Eine ihrer Formulierungen zeigt diesen Abgrund besonders deutlich.
In einem Brief nannte sie ihn sinngemäß ihren „guten, bösen Mann“.
Ein Satz, der fast unglaublich klingt.
Gut und böse. Ehemann und Mörder. Liebe und Vernichtung. Zärtlichkeit im Privaten, Verbrechen im Historischen.
Margarete konnte diesen Widerspruch offenbar aushalten.
Vielleicht war das ihr eigentliches Vergehen: nicht nur das, was sie wusste, sondern das, was sie nicht wissen wollte.
Nach dem Krieg lebte sie weiter. Sie starb am 25. August 1967 in München, 73 Jahre alt. Ihre Tagebücher aus den Jahren 1937 bis 1945, insgesamt 122 Seiten, blieben erhalten. Heute liegen die Originale im United States Holocaust Memorial Museum.
Diese Tagebücher sind keine große politische Theorie. Sie sind etwas Beunruhigenderes: private Notizen einer Frau, die mitten in einem mörderischen System lebte und in Alltagssprache zeigte, wie normal Hass für sie geworden war.
Margarete Himmler war nicht Heinrich Himmler.

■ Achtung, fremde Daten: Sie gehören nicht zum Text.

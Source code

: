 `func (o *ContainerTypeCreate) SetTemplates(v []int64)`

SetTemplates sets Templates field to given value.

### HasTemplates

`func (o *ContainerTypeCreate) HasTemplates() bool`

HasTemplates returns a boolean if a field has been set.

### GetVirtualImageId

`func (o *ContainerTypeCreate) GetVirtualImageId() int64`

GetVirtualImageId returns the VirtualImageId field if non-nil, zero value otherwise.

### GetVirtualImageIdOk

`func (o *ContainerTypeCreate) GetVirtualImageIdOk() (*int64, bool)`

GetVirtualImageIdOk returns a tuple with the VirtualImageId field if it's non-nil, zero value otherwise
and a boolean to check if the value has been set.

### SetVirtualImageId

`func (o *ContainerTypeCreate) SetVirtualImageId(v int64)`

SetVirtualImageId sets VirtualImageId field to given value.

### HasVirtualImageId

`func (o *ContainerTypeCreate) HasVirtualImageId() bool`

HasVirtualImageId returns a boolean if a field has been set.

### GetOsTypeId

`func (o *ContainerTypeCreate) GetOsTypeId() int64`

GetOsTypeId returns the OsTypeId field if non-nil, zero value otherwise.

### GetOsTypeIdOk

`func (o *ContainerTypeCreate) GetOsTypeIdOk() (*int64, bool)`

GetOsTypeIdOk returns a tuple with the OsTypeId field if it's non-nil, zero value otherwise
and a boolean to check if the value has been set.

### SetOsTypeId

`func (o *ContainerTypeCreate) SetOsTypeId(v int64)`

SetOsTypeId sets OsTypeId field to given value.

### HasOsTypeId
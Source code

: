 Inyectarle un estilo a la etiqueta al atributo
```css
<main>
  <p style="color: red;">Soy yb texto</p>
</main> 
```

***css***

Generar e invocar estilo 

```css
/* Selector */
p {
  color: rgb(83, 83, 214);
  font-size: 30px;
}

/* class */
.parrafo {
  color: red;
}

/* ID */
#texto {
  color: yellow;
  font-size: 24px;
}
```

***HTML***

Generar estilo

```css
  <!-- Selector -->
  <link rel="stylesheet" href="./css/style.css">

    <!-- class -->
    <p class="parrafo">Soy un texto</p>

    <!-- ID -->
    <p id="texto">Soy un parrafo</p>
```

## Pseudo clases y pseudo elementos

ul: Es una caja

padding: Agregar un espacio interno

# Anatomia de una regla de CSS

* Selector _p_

Sie unterschrieb nicht seine Befehle. Sie leitete nicht die SS. Sie organisierte nicht persönlich die Deportationszüge. Aber sie war auch nicht die ahnungslose Ehefrau, als die sie später erscheinen wollte.
Sie teilte seine Weltanschauung.
Sie besuchte Orte des Terrors.
Sie sprach über Juden und Polen mit Verachtung.
Sie verteidigte ihn.
Sie behauptete nachher, nichts gewusst zu haben.
Und gerade darin liegt die erschreckende Kraft ihrer Geschichte. Sie zeigt, dass Diktaturen nicht nur aus den Männern bestehen, die Befehle geben. Sie bestehen auch aus den Menschen, die an Küchentischen sitzen und zustimmen. Aus Ehefrauen, die Briefe schreiben. Aus Nachbarn, die wegsehen. Aus Beamten, die Formulare stempeln. Aus denen, die nicht fragen, weil jede Antwort unbequem wäre.
Heinrich Himmler war einer der Architekten des Massenmords.
Margarete Himmler war die Frau, die ihn liebte, bewunderte, ertrug, verachtete, verlor und verteidigte.
Sie war gleichzeitig gekränkt und loyal. Betrogen und ideologisch verbunden. Gesellschaftlich verspottet und moralisch mitschuldig. Eine Frau, die im Schatten eines Monsters lebte und später behauptete, sie habe den Schatten nicht gesehen.
Doch die Schatten waren überall.
In ihren Briefen.
In ihren Reisen.
In ihren Tagebüchern.
In ihren Worten.
Der letzte Twist ihrer Geschichte ist nicht, dass sie nach dem Krieg plötzlich als Täterfrau erkannt wurde. Der eigentliche Twist ist viel bitterer: Sie musste gar nicht alles im Detail wissen, um schuldig zu sein. Es reichte, dass sie genug wusste und trotzdem weiter glaubte, liebte, rechtfertigte und schwieg.
Denn manchmal beginnt Mitschuld nicht mit einem Befehl.
Sie beginnt mit einem Satz wie:
Ich habe nichts gewusst.
Und endet mit der Frage, die bis heute bleibt:
Wie viel muss ein Mensch sehen, bevor Schweigen selbst zur Entscheidung wird?